**BRIEF:** Using the records that follow, work out how many lines hold the string "Results" and provide that number only.

**INPUT DATA:**
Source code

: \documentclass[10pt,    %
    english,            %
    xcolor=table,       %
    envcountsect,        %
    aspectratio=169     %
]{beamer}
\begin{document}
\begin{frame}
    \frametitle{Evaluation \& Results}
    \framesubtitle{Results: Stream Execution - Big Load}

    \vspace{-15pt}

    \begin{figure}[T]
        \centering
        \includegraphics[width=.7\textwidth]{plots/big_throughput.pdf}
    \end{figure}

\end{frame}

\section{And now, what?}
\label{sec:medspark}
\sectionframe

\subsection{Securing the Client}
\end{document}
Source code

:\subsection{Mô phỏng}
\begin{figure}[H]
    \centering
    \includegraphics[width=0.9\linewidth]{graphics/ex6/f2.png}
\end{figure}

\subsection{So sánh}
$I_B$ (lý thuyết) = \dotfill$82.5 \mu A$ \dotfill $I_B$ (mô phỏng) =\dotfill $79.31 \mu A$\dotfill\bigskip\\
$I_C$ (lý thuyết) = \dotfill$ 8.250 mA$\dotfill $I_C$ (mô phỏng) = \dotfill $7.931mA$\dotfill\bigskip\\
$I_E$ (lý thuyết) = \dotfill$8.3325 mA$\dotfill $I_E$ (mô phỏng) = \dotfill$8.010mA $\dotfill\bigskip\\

**SOLUTION TO THIS PROBLEM:** 2